Print the data in full, exactly as it reads.

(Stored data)
- - -

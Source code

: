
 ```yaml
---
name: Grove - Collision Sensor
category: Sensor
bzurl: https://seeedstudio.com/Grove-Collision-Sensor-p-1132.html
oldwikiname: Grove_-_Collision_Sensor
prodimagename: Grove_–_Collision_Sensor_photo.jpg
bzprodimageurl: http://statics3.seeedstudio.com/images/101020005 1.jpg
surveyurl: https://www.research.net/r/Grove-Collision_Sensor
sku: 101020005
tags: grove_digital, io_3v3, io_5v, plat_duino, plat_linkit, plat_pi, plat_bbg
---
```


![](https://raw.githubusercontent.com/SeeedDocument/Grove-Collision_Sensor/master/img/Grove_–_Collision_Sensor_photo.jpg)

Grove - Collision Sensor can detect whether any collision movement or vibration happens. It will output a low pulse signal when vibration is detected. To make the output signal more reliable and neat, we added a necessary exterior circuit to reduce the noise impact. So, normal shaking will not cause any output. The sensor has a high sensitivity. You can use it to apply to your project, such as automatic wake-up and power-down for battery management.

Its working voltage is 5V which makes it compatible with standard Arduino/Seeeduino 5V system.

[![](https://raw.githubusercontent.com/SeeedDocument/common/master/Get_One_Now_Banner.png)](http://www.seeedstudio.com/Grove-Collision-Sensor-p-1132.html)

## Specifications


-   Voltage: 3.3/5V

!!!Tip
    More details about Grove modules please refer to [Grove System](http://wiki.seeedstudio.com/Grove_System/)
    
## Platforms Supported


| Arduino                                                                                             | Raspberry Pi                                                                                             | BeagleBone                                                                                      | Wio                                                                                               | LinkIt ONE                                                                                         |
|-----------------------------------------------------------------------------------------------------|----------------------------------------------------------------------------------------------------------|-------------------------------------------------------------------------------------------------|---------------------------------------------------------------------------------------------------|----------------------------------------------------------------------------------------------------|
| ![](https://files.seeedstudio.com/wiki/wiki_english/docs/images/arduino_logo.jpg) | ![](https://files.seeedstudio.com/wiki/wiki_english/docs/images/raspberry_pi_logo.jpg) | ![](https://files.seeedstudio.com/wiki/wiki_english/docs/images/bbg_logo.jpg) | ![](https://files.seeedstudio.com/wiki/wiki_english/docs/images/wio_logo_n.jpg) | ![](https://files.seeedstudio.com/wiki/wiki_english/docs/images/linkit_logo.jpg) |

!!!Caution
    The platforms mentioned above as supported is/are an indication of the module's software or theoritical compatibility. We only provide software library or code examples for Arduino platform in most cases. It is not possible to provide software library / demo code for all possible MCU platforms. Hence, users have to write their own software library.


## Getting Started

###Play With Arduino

- - -

■ Expected answer:
Source code

:
 ```yaml
---
name: Grove - Collision Sensor
category: Sensor
bzurl: https://seeedstudio.com/Grove-Collision-Sensor-p-1132.html
oldwikiname: Grove_-_Collision_Sensor
prodimagename: Grove_–_Collision_Sensor_photo.jpg
bzprodimageurl: http://statics3.seeedstudio.com/images/101020005 1.jpg
surveyurl: https://www.research.net/r/Grove-Collision_Sensor
sku: 101020005
tags: grove_digital, io_3v3, io_5v, plat_duino, plat_linkit, plat_pi, plat_bbg
---
```


![](https://raw.githubusercontent.com/SeeedDocument/Grove-Collision_Sensor/master/img/Grove_–_Collision_Sensor_photo.jpg)

Grove - Collision Sensor can detect whether any collision movement or vibration happens. It will output a low pulse signal when vibration is detected. To make the output signal more reliable and neat, we added a necessary exterior circuit to reduce the noise impact. So, normal shaking will not cause any output. The sensor has a high sensitivity. You can use it to apply to your project, such as automatic wake-up and power-down for battery management.

Its working voltage is 5V which makes it compatible with standard Arduino/Seeeduino 5V system.

[![](https://raw.githubusercontent.com/SeeedDocument/common/master/Get_One_Now_Banner.png)](http://www.seeedstudio.com/Grove-Collision-Sensor-p-1132.html)

## Specifications


-   Voltage: 3.3/5V

!!!Tip
    More details about Grove modules please refer to [Grove System](http://wiki.seeedstudio.com/Grove_System/)
    
## Platforms Supported


| Arduino                                                                                             | Raspberry Pi                                                                                             | BeagleBone                                                                                      | Wio                                                                                               | LinkIt ONE                                                                                         |
|-----------------------------------------------------------------------------------------------------|----------------------------------------------------------------------------------------------------------|-------------------------------------------------------------------------------------------------|---------------------------------------------------------------------------------------------------|----------------------------------------------------------------------------------------------------|
| ![](https://files.seeedstudio.com/wiki/wiki_english/docs/images/arduino_logo.jpg) | ![](https://files.seeedstudio.com/wiki/wiki_english/docs/images/raspberry_pi_logo.jpg) | ![](https://files.seeedstudio.com/wiki/wiki_english/docs/images/bbg_logo.jpg) | ![](https://files.seeedstudio.com/wiki/wiki_english/docs/images/wio_logo_n.jpg) | ![](https://files.seeedstudio.com/wiki/wiki_english/docs/images/linkit_logo.jpg) |

!!!Caution
    The platforms mentioned above as supported is/are an indication of the module's software or theoritical compatibility. We only provide software library or code examples for Arduino platform in most cases. It is not possible to provide software library / demo code for all possible MCU platforms. Hence, users have to write their own software library.


## Getting Started

###Play With Arduino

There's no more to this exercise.